Each TMA staining result was confirmed by a tissue slide from the same patient. The slides were scanned using an Aperio Scan Scope AT Turbo for digital image analysis. The images were blindly reviewed and scored by two certified anatomic pathologists. Calnexin expression was defined as cytoplasmic or membranous based on its immunoreactivity. As previously described (26–28), cytoplasmic calnexin staining in tumor cells was evaluated using the staining–intensity distribution (SID) score. The staining intensity of positive tumor cells was categorized into three grades by comparing the intensity with that of internal controls: 0, negative staining; 1 (weak), lighter than skeletal muscle; 2 (moderate), equal to skeletal muscle; and 3 (strong), more intense than skeletal muscle. The distribution of positive tumor cells was graded as follows: 0, no stained cells; 1, <25% stained cells; 2, 25%–50% stained cells; and 3, >50% stained cells. After multiplying the distribution score by the intensity score in eight different high-powered image fields, the average of the eight fields was the SID score for the sample. Cytoplasmic calnexin expression was categorized into low and high expression groups using the median of SID scores of the total patients. Although upon analysis, calnexin membranous immunoreactivity correlated with overall survival, we defined extensive staining as positive and no staining or sporadic staining as negative.

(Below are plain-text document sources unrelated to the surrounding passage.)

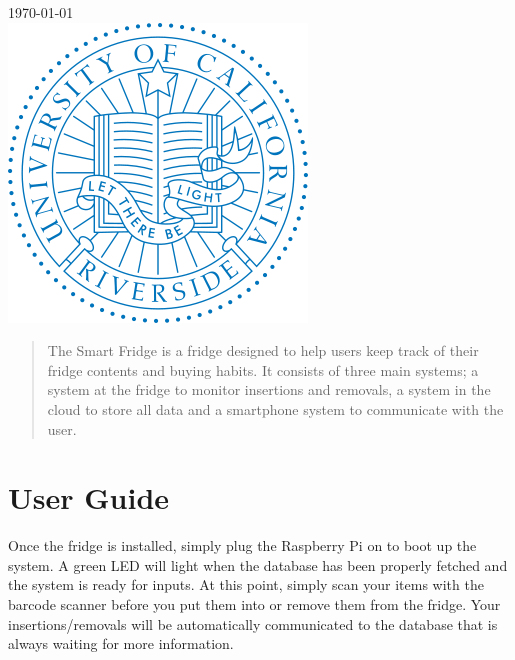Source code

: \begin{titlepage}

{\large \today}\\[2cm] %

\includegraphics[scale=.5]{logo.png}\\[1cm] %

\vfill %

\end{titlepage}


\begin{abstract}
The Smart Fridge is a fridge designed to help users keep track of their fridge contents and buying habits. 
    It consists of three main systems; a system at the fridge to monitor insertions and removals, 
    a system in the cloud to store all data and a smartphone system to communicate with the user.
\end{abstract}

\section{User Guide}


Once the fridge is installed, simply plug the Raspberry Pi on to boot up the system. 
    A green LED will light when the database has been properly fetched and the system is ready for inputs.
    At this point, simply scan your items with the barcode scanner before you put them into or remove them from the fridge.
    Your insertions/removals will be automatically communicated to the database that is always waiting for more information.\\

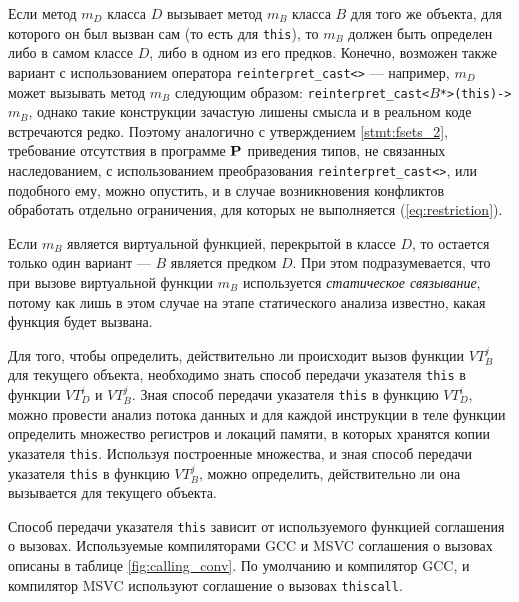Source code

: Если метод $m_D$ класса $D$ вызывает метод $m_B$ класса $B$ для того же объекта, для которого он был вызван сам (то есть для \lstinline{this}), то $m_B$ должен быть определен либо в самом классе $D$, либо в одном из его предков. Конечно, возможен также вариант с использованием оператора \lstinline{reinterpret_cast<>} --- например, $m_D$ может вызывать метод $m_B$ следующим образом: \lstinline{reinterpret_cast<}$B$\lstinline{*>(this)->}$m_B$, однако такие конструкции зачастую лишены смысла и в реальном коде встречаются редко. Поэтому аналогично с утверждением \ref{stmt:fsets_2}, требование отсутствия в программе $\mathbf{P}$ приведения типов, не связанных наследованием, с использованием преобразования \lstinline{reinterpret_cast<>}, или подобного ему, можно опустить, и в случае возникновения конфликтов обработать отдельно ограничения, для которых не выполняется (\ref{eq:restriction}).

Если $m_B$ является виртуальной функцией, перекрытой в классе $D$, то остается только один вариант --- $B$ является предком $D$. При этом подразумевается, что при вызове виртуальной функции $m_B$ используется {\it статическое связывание}, потому как лишь в этом случае на этапе статического анализа известно, какая функция будет вызвана.

Для того, чтобы определить, действительно ли происходит вызов функции $VT_B^j$ для текущего объекта, необходимо знать способ передачи указателя \lstinline{this} в функции $VT_D^i$ и $VT_B^j$. Зная способ передачи указателя \lstinline{this} в функцию $VT_D^i$, можно провести анализ потока данных и для каждой инструкции в теле функции определить множество регистров и локаций памяти, в которых хранятся копии указателя \lstinline{this}. Используя построенные множества, и зная способ передачи указателя \lstinline{this} в функцию $VT_B^j$, можно определить, действительно ли она вызывается для текущего объекта.

Способ передачи указателя \lstinline{this} зависит от используемого функцией соглашения о вызовах. Используемые компиляторами GCC и MSVC соглашения о вызовах описаны в таблице \ref{fig:calling_conv}. По умолчанию и компилятор GCC, и компилятор MSVC используют соглашение о вызовах \lstinline{thiscall}.


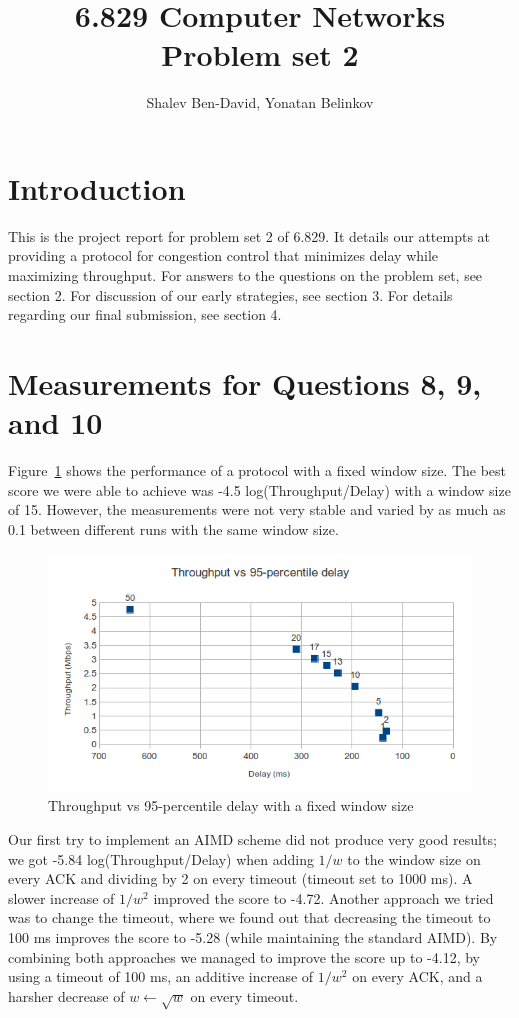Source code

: \documentclass[a4paper,10pt]{article}
\title{6.829 Computer Networks\\Problem set 2}
\author{Shalev Ben-David, Yonatan Belinkov}
\begin{document}
\maketitle

\section{Introduction}
This is the project report for problem set 2 of 6.829. It details our attempts at providing a
protocol for congestion control that minimizes delay while maximizing throughput.
For answers to the questions on the problem set, see section 2. For discussion of our early strategies,
see section 3. For details regarding our final submission, see section 4.

\section{Measurements for Questions 8, 9, and 10}
Figure~\ref{fig:fixedWindow} shows the performance of a protocol with a fixed window size. 
The best score we were able to achieve was -4.5 log(Throughput/Delay) with a window 
size of 15. However, the measurements were not very stable and varied by as much 
as 0.1 between different runs with the same window size. 

\begin{figure}[h]
 \begin{center}
  \includegraphics[width=1\textwidth]{fixedWindow.png}
  \end{center}
 \caption{Throughput vs 95-percentile delay with a fixed window size}
 \label{fig:fixedWindow}
\end{figure}

Our first try to implement an AIMD scheme did not produce very good results; we got
-5.84 log(Throughput/Delay) when adding $ 1/w $ to the window size on
every ACK and dividing by 2 on every timeout (timeout set to 1000 ms). A slower 
increase of $ 1/w^2 $ improved the score to -4.72. Another approach we tried was to
change the timeout, where we found out that decreasing the timeout to 100 ms improves
the score to -5.28 (while maintaining the standard AIMD). By combining both approaches
we managed to improve the score up to -4.12, by using a timeout of 100 ms, an additive 
increase of $ 1/w^2 $ on every ACK, and a harsher decrease of $ w \leftarrow \sqrt{w} $ 
on every timeout.
\end{document}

In vitro plate-bound T-cell activation assay
Human CD3+ T cells were isolated from PBMCs of healthy donor using pan T-cell isolation kits (Stem Cell Inc.). Then, labeling was performed by incubating 106 cells/mL at 37°C for 15 minutes with 5 μmol/L CFSE in PBS. Carboxyfluorescein diacetate succinimidyl ester (CFSE) was quenched by adding twice the volume of complete media, followed by three washes in complete media before stimulation. 96-well flat-bottom plates were coated with 1 μg/mL anti-CD3 (clone OKT3) at 4°C overnight. The wells were washed three times with PBS to remove unbound antibody and coated with another 5 μg/mL (ratio 1:5) calnexin-Ig or control-Ig protein in PBS at 4°C overnight. Wells were washed three times with PBS before adding cells. Replicate cultures (1 × 105 cells per well) were maintained in complete RPMI1640 medium supplemented with 10% FBS, 10 mmol/L HEPES, 50 μmol/L β-mercaptoethanol, and penicillin/streptomycin/l-glutamine. The cultures were analyzed for CFSE profiles according to a time course as indicated.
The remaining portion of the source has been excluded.